[Opening RECORDS TO USE section]

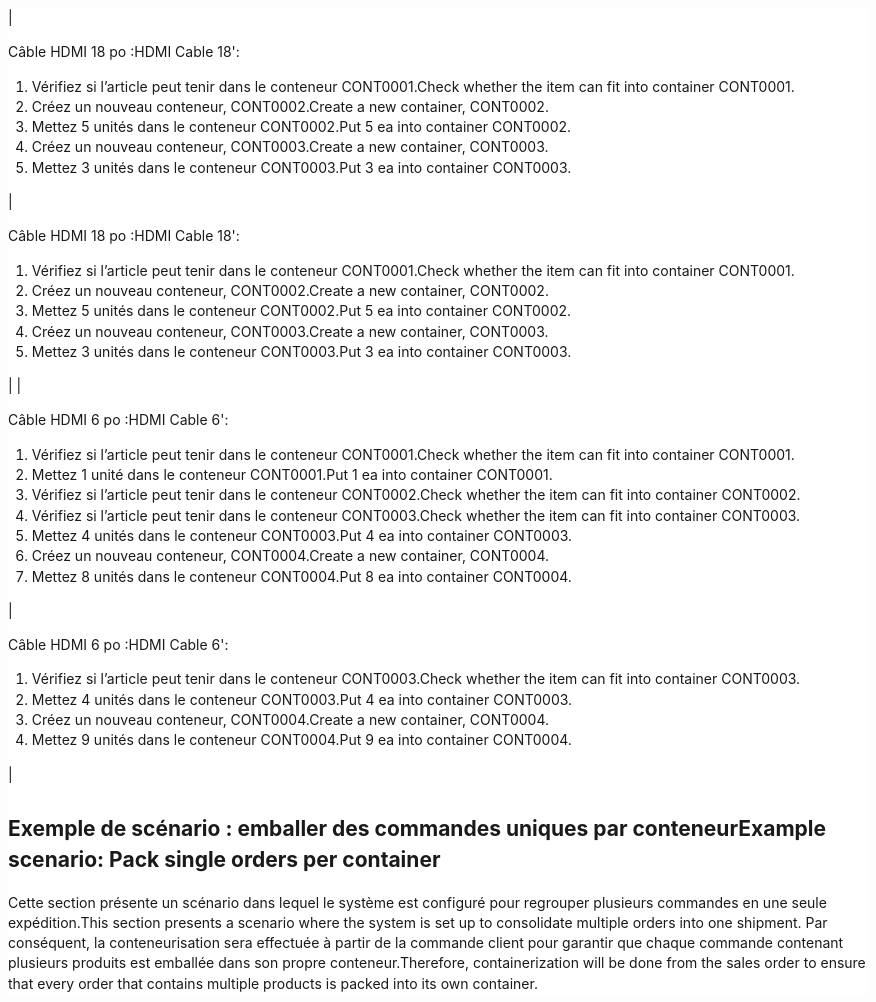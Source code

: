 | <p><span data-ttu-id="e0062-157">Câble HDMI 18 po :</span><span class="sxs-lookup"><span data-stu-id="e0062-157">HDMI Cable 18':</span></span></p><ol><li><span data-ttu-id="e0062-158">Vérifiez si l’article peut tenir dans le conteneur CONT0001.</span><span class="sxs-lookup"><span data-stu-id="e0062-158">Check whether the item can fit into container CONT0001.</span></span></li><li><span data-ttu-id="e0062-159">Créez un nouveau conteneur, CONT0002.</span><span class="sxs-lookup"><span data-stu-id="e0062-159">Create a new container, CONT0002.</span></span></li><li><span data-ttu-id="e0062-160">Mettez 5 unités dans le conteneur CONT0002.</span><span class="sxs-lookup"><span data-stu-id="e0062-160">Put 5 ea into container CONT0002.</span></span></li><li><span data-ttu-id="e0062-161">Créez un nouveau conteneur, CONT0003.</span><span class="sxs-lookup"><span data-stu-id="e0062-161">Create a new container, CONT0003.</span></span></li><li><span data-ttu-id="e0062-162">Mettez 3 unités dans le conteneur CONT0003.</span><span class="sxs-lookup"><span data-stu-id="e0062-162">Put 3 ea into container CONT0003.</span></span></li></ol> | <p><span data-ttu-id="e0062-163">Câble HDMI 18 po :</span><span class="sxs-lookup"><span data-stu-id="e0062-163">HDMI Cable 18':</span></span></p><ol><li><span data-ttu-id="e0062-164">Vérifiez si l’article peut tenir dans le conteneur CONT0001.</span><span class="sxs-lookup"><span data-stu-id="e0062-164">Check whether the item can fit into container CONT0001.</span></span></li><li><span data-ttu-id="e0062-165">Créez un nouveau conteneur, CONT0002.</span><span class="sxs-lookup"><span data-stu-id="e0062-165">Create a new container, CONT0002.</span></span></li><li><span data-ttu-id="e0062-166">Mettez 5 unités dans le conteneur CONT0002.</span><span class="sxs-lookup"><span data-stu-id="e0062-166">Put 5 ea into container CONT0002.</span></span></li><li><span data-ttu-id="e0062-167">Créez un nouveau conteneur, CONT0003.</span><span class="sxs-lookup"><span data-stu-id="e0062-167">Create a new container, CONT0003.</span></span></li><li><span data-ttu-id="e0062-168">Mettez 3 unités dans le conteneur CONT0003.</span><span class="sxs-lookup"><span data-stu-id="e0062-168">Put 3 ea into container CONT0003.</span></span></li></ol> |
| <p><span data-ttu-id="e0062-169">Câble HDMI 6 po :</span><span class="sxs-lookup"><span data-stu-id="e0062-169">HDMI Cable 6':</span></span></p><ol><li><span data-ttu-id="e0062-170">Vérifiez si l’article peut tenir dans le conteneur CONT0001.</span><span class="sxs-lookup"><span data-stu-id="e0062-170">Check whether the item can fit into container CONT0001.</span></span></li><li><span data-ttu-id="e0062-171">Mettez 1 unité dans le conteneur CONT0001.</span><span class="sxs-lookup"><span data-stu-id="e0062-171">Put 1 ea into container CONT0001.</span></span></li><li><span data-ttu-id="e0062-172">Vérifiez si l’article peut tenir dans le conteneur CONT0002.</span><span class="sxs-lookup"><span data-stu-id="e0062-172">Check whether the item can fit into container CONT0002.</span></span></li><li><span data-ttu-id="e0062-173">Vérifiez si l’article peut tenir dans le conteneur CONT0003.</span><span class="sxs-lookup"><span data-stu-id="e0062-173">Check whether the item can fit into container CONT0003.</span></span></li><li><span data-ttu-id="e0062-174">Mettez 4 unités dans le conteneur CONT0003.</span><span class="sxs-lookup"><span data-stu-id="e0062-174">Put 4 ea into container CONT0003.</span></span></li><li><span data-ttu-id="e0062-175">Créez un nouveau conteneur, CONT0004.</span><span class="sxs-lookup"><span data-stu-id="e0062-175">Create a new container, CONT0004.</span></span></li><li><span data-ttu-id="e0062-176">Mettez 8 unités dans le conteneur CONT0004.</span><span class="sxs-lookup"><span data-stu-id="e0062-176">Put 8 ea into container CONT0004.</span></span></li></ol> | <p><span data-ttu-id="e0062-177">Câble HDMI 6 po :</span><span class="sxs-lookup"><span data-stu-id="e0062-177">HDMI Cable 6':</span></span></p><ol><li><span data-ttu-id="e0062-178">Vérifiez si l’article peut tenir dans le conteneur CONT0003.</span><span class="sxs-lookup"><span data-stu-id="e0062-178">Check whether the item can fit into container CONT0003.</span></span></li><li><span data-ttu-id="e0062-179">Mettez 4 unités dans le conteneur CONT0003.</span><span class="sxs-lookup"><span data-stu-id="e0062-179">Put 4 ea into container CONT0003.</span></span></li><li><span data-ttu-id="e0062-180">Créez un nouveau conteneur, CONT0004.</span><span class="sxs-lookup"><span data-stu-id="e0062-180">Create a new container, CONT0004.</span></span></li><li><span data-ttu-id="e0062-181">Mettez 9 unités dans le conteneur CONT0004.</span><span class="sxs-lookup"><span data-stu-id="e0062-181">Put 9 ea into container CONT0004.</span></span></li></ol> |

## <a name="example-scenario-pack-single-orders-per-container"></a><span data-ttu-id="e0062-182">Exemple de scénario : emballer des commandes uniques par conteneur</span><span class="sxs-lookup"><span data-stu-id="e0062-182">Example scenario: Pack single orders per container</span></span>

<span data-ttu-id="e0062-183">Cette section présente un scénario dans lequel le système est configuré pour regrouper plusieurs commandes en une seule expédition.</span><span class="sxs-lookup"><span data-stu-id="e0062-183">This section presents a scenario where the system is set up to consolidate multiple orders into one shipment.</span></span> <span data-ttu-id="e0062-184">Par conséquent, la conteneurisation sera effectuée à partir de la commande client pour garantir que chaque commande contenant plusieurs produits est emballée dans son propre conteneur.</span><span class="sxs-lookup"><span data-stu-id="e0062-184">Therefore, containerization will be done from the sales order to ensure that every order that contains multiple products is packed into its own container.</span></span>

[Closing RECORDS TO USE section]

▶ WORK ORDER: Without the pictures, give every line of the data again, exactly as written.

▶ ANSWER TO THIS EXERCISE:
Source code

: | <p><span data-ttu-id="e0062-157">Câble HDMI 18 po :</span><span class="sxs-lookup"><span data-stu-id="e0062-157">HDMI Cable 18':</span></span></p><ol><li><span data-ttu-id="e0062-158">Vérifiez si l’article peut tenir dans le conteneur CONT0001.</span><span class="sxs-lookup"><span data-stu-id="e0062-158">Check whether the item can fit into container CONT0001.</span></span></li><li><span data-ttu-id="e0062-159">Créez un nouveau conteneur, CONT0002.</span><span class="sxs-lookup"><span data-stu-id="e0062-159">Create a new container, CONT0002.</span></span></li><li><span data-ttu-id="e0062-160">Mettez 5 unités dans le conteneur CONT0002.</span><span class="sxs-lookup"><span data-stu-id="e0062-160">Put 5 ea into container CONT0002.</span></span></li><li><span data-ttu-id="e0062-161">Créez un nouveau conteneur, CONT0003.</span><span class="sxs-lookup"><span data-stu-id="e0062-161">Create a new container, CONT0003.</span></span></li><li><span data-ttu-id="e0062-162">Mettez 3 unités dans le conteneur CONT0003.</span><span class="sxs-lookup"><span data-stu-id="e0062-162">Put 3 ea into container CONT0003.</span></span></li></ol> | <p><span data-ttu-id="e0062-163">Câble HDMI 18 po :</span><span class="sxs-lookup"><span data-stu-id="e0062-163">HDMI Cable 18':</span></span></p><ol><li><span data-ttu-id="e0062-164">Vérifiez si l’article peut tenir dans le conteneur CONT0001.</span><span class="sxs-lookup"><span data-stu-id="e0062-164">Check whether the item can fit into container CONT0001.</span></span></li><li><span data-ttu-id="e0062-165">Créez un nouveau conteneur, CONT0002.</span><span class="sxs-lookup"><span data-stu-id="e0062-165">Create a new container, CONT0002.</span></span></li><li><span data-ttu-id="e0062-166">Mettez 5 unités dans le conteneur CONT0002.</span><span class="sxs-lookup"><span data-stu-id="e0062-166">Put 5 ea into container CONT0002.</span></span></li><li><span data-ttu-id="e0062-167">Créez un nouveau conteneur, CONT0003.</span><span class="sxs-lookup"><span data-stu-id="e0062-167">Create a new container, CONT0003.</span></span></li><li><span data-ttu-id="e0062-168">Mettez 3 unités dans le conteneur CONT0003.</span><span class="sxs-lookup"><span data-stu-id="e0062-168">Put 3 ea into container CONT0003.</span></span></li></ol> |
| <p><span data-ttu-id="e0062-169">Câble HDMI 6 po :</span><span class="sxs-lookup"><span data-stu-id="e0062-169">HDMI Cable 6':</span></span></p><ol><li><span data-ttu-id="e0062-170">Vérifiez si l’article peut tenir dans le conteneur CONT0001.</span><span class="sxs-lookup"><span data-stu-id="e0062-170">Check whether the item can fit into container CONT0001.</span></span></li><li><span data-ttu-id="e0062-171">Mettez 1 unité dans le conteneur CONT0001.</span><span class="sxs-lookup"><span data-stu-id="e0062-171">Put 1 ea into container CONT0001.</span></span></li><li><span data-ttu-id="e0062-172">Vérifiez si l’article peut tenir dans le conteneur CONT0002.</span><span class="sxs-lookup"><span data-stu-id="e0062-172">Check whether the item can fit into container CONT0002.</span></span></li><li><span data-ttu-id="e0062-173">Vérifiez si l’article peut tenir dans le conteneur CONT0003.</span><span class="sxs-lookup"><span data-stu-id="e0062-173">Check whether the item can fit into container CONT0003.</span></span></li><li><span data-ttu-id="e0062-174">Mettez 4 unités dans le conteneur CONT0003.</span><span class="sxs-lookup"><span data-stu-id="e0062-174">Put 4 ea into container CONT0003.</span></span></li><li><span data-ttu-id="e0062-175">Créez un nouveau conteneur, CONT0004.</span><span class="sxs-lookup"><span data-stu-id="e0062-175">Create a new container, CONT0004.</span></span></li><li><span data-ttu-id="e0062-176">Mettez 8 unités dans le conteneur CONT0004.</span><span class="sxs-lookup"><span data-stu-id="e0062-176">Put 8 ea into container CONT0004.</span></span></li></ol> | <p><span data-ttu-id="e0062-177">Câble HDMI 6 po :</span><span class="sxs-lookup"><span data-stu-id="e0062-177">HDMI Cable 6':</span></span></p><ol><li><span data-ttu-id="e0062-178">Vérifiez si l’article peut tenir dans le conteneur CONT0003.</span><span class="sxs-lookup"><span data-stu-id="e0062-178">Check whether the item can fit into container CONT0003.</span></span></li><li><span data-ttu-id="e0062-179">Mettez 4 unités dans le conteneur CONT0003.</span><span class="sxs-lookup"><span data-stu-id="e0062-179">Put 4 ea into container CONT0003.</span></span></li><li><span data-ttu-id="e0062-180">Créez un nouveau conteneur, CONT0004.</span><span class="sxs-lookup"><span data-stu-id="e0062-180">Create a new container, CONT0004.</span></span></li><li><span data-ttu-id="e0062-181">Mettez 9 unités dans le conteneur CONT0004.</span><span class="sxs-lookup"><span data-stu-id="e0062-181">Put 9 ea into container CONT0004.</span></span></li></ol> |

## <a name="example-scenario-pack-single-orders-per-container"></a><span data-ttu-id="e0062-182">Exemple de scénario : emballer des commandes uniques par conteneur</span><span class="sxs-lookup"><span data-stu-id="e0062-182">Example scenario: Pack single orders per container</span></span>

<span data-ttu-id="e0062-183">Cette section présente un scénario dans lequel le système est configuré pour regrouper plusieurs commandes en une seule expédition.</span><span class="sxs-lookup"><span data-stu-id="e0062-183">This section presents a scenario where the system is set up to consolidate multiple orders into one shipment.</span></span> <span data-ttu-id="e0062-184">Par conséquent, la conteneurisation sera effectuée à partir de la commande client pour garantir que chaque commande contenant plusieurs produits est emballée dans son propre conteneur.</span><span class="sxs-lookup"><span data-stu-id="e0062-184">Therefore, containerization will be done from the sales order to ensure that every order that contains multiple products is packed into its own container.</span></span>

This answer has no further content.